The Murders in the Rue Morgue laid the foundation for the modern detective story, in which the emphasis is placed squarely upon analysis and deductive reasoning. The element of excitement derives not from what is unknown, but what is gradually revealed through close analysis. In this respect, the detective functions much like the psychoanalyst: his role is to unravel the mystery – the uncanny element – through a process of reasoning. It is, perhaps, no surprise that the ‘locked room mystery’, which finds its origin in Poe, became so popular with writers of crime fiction: the locked room serving as the ideal tool for the unpicking of the psyche.

In the Sherlock Holmes story The Adventure of the Speckled Band, a young woman is found dead in her locked room, her dying words, ‘it was the band, the speckled band’ offering an intriguing mystery. The ‘speckled band’ is revealed to be a deadly snake, which the young woman’s stepfather placed in her room through a vent connected to his room, with the intention of claiming her late mother’s inheritance for himself. The symbolism of the snake is obvious – the forced intrusion into the safety of the daughter’s room by a threatening masculinity providing the uncanny element.

The legacy of the ‘locked room mystery’ can be seen in such diverse works as Wilkie Collins’ The Moonstone, Agatha Christie’s And Then There Were None, and perhaps most famously in The Hollow Man by John Dickson Carr.
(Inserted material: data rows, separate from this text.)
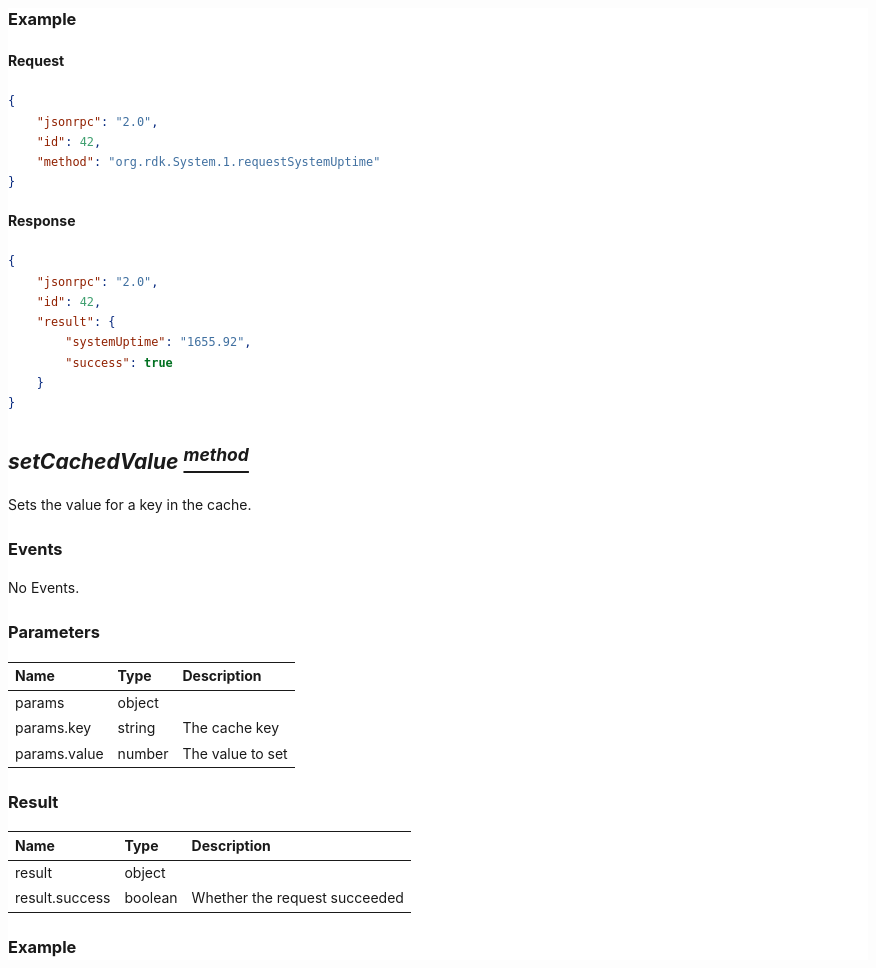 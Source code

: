 ### Example

#### Request

```json
{
    "jsonrpc": "2.0",
    "id": 42,
    "method": "org.rdk.System.1.requestSystemUptime"
}
```

#### Response

```json
{
    "jsonrpc": "2.0",
    "id": 42,
    "result": {
        "systemUptime": "1655.92",
        "success": true
    }
}
```

<a name="method.setCachedValue"></a>
## *setCachedValue [<sup>method</sup>](#head.Methods)*

Sets the value for a key in the cache.
 
### Events
 
 No Events.

### Parameters

| Name | Type | Description |
| :-------- | :-------- | :-------- |
| params | object |  |
| params.key | string | The cache key |
| params.value | number | The value to set |

### Result

| Name | Type | Description |
| :-------- | :-------- | :-------- |
| result | object |  |
| result.success | boolean | Whether the request succeeded |

### Example
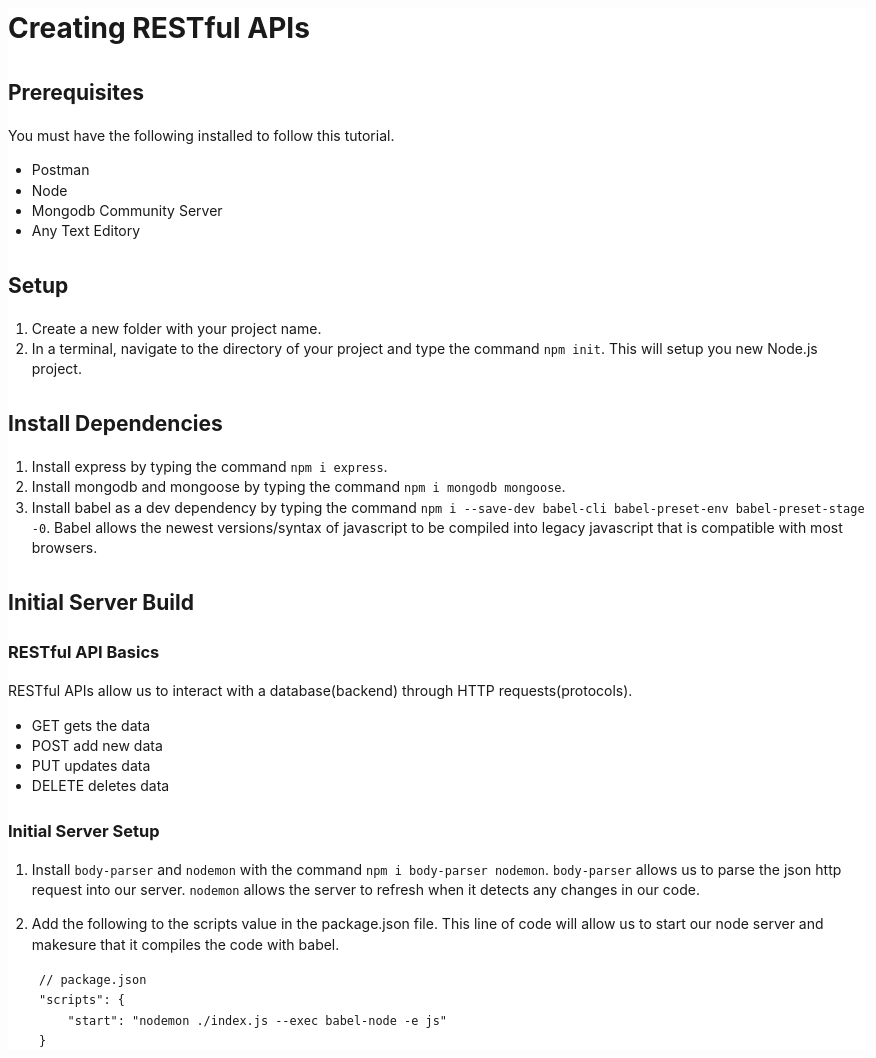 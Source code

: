 # Creating RESTful APIs

## Prerequisites

You must have the following installed to follow this tutorial.

- Postman
- Node
- Mongodb Community Server
- Any Text Editory

## Setup

1. Create a new folder with your project name.
2. In a terminal, navigate to the directory of your project and type the command `npm init`. This will setup you new Node.js project.

## Install Dependencies

1. Install express by typing the command `npm i express`.
2. Install mongodb and mongoose by typing the command `npm i mongodb mongoose`.
3. Install babel as a dev dependency by typing the command `npm i --save-dev babel-cli babel-preset-env babel-preset-stage-0`. Babel allows the newest versions/syntax of javascript to be compiled into legacy javascript that is compatible with most browsers.

## Initial Server Build

### RESTful API Basics

RESTful APIs allow us to interact with a database(backend) through HTTP requests(protocols).

- GET gets the data
- POST add new data
- PUT updates data
- DELETE deletes data

### Initial Server Setup

1. Install `body-parser` and `nodemon` with the command `npm i body-parser nodemon`. `body-parser` allows us to parse the json http request into our server. `nodemon` allows the server to refresh when it detects any changes in our code.

2. Add the following to the scripts value in the package.json file. This line of code will allow us to start our node server and makesure that it compiles the code with babel.

   ```
    // package.json
    "scripts": {
        "start": "nodemon ./index.js --exec babel-node -e js"
    }
   ```
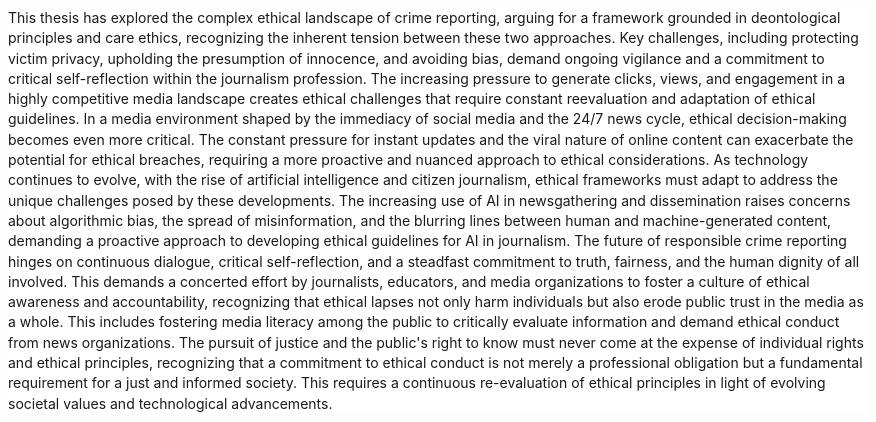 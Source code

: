 This thesis has explored the complex ethical landscape of crime reporting, arguing for a framework grounded in deontological principles and care ethics, recognizing the inherent tension between these two approaches. Key challenges, including protecting victim privacy, upholding the presumption of innocence, and avoiding bias, demand ongoing vigilance and a commitment to critical self-reflection within the journalism profession.  The increasing pressure to generate clicks, views, and engagement in a highly competitive media landscape creates ethical challenges that require constant reevaluation and adaptation of ethical guidelines.  In a media environment shaped by the immediacy of social media and the 24/7 news cycle, ethical decision-making becomes even more critical. The constant pressure for instant updates and the viral nature of online content can exacerbate the potential for ethical breaches, requiring a more proactive and nuanced approach to ethical considerations. As technology continues to evolve, with the rise of artificial intelligence and citizen journalism, ethical frameworks must adapt to address the unique challenges posed by these developments.  The increasing use of AI in newsgathering and dissemination raises concerns about algorithmic bias, the spread of misinformation, and the blurring lines between human and machine-generated content, demanding a proactive approach to developing ethical guidelines for AI in journalism. The future of responsible crime reporting hinges on continuous dialogue, critical self-reflection, and a steadfast commitment to truth, fairness, and the human dignity of all involved.  This demands a concerted effort by journalists, educators, and media organizations to foster a culture of ethical awareness and accountability, recognizing that ethical lapses not only harm individuals but also erode public trust in the media as a whole. This includes fostering media literacy among the public to critically evaluate information and demand ethical conduct from news organizations. The pursuit of justice and the public's right to know must never come at the expense of individual rights and ethical principles, recognizing that a commitment to ethical conduct is not merely a professional obligation but a fundamental requirement for a just and informed society.  This requires a continuous re-evaluation of ethical principles in light of evolving societal values and technological advancements.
Other variations including H. P. Lovecraft’s Dreams in the Witch-House have SF elements, which is a testament to Poe's wider influence on genre fiction prior to the introduction of labels like crime fiction, science fiction and horror.

N.B. ‘Murder in the Library: An A-Z of Crime Fiction’ (18 January-12 May 2013) at the British Library provided the inspiration for this post in its recognition of the significance of Poe's The Murders in the Rue Morgue and the subsequent popularity of the ‘locked room mystery’.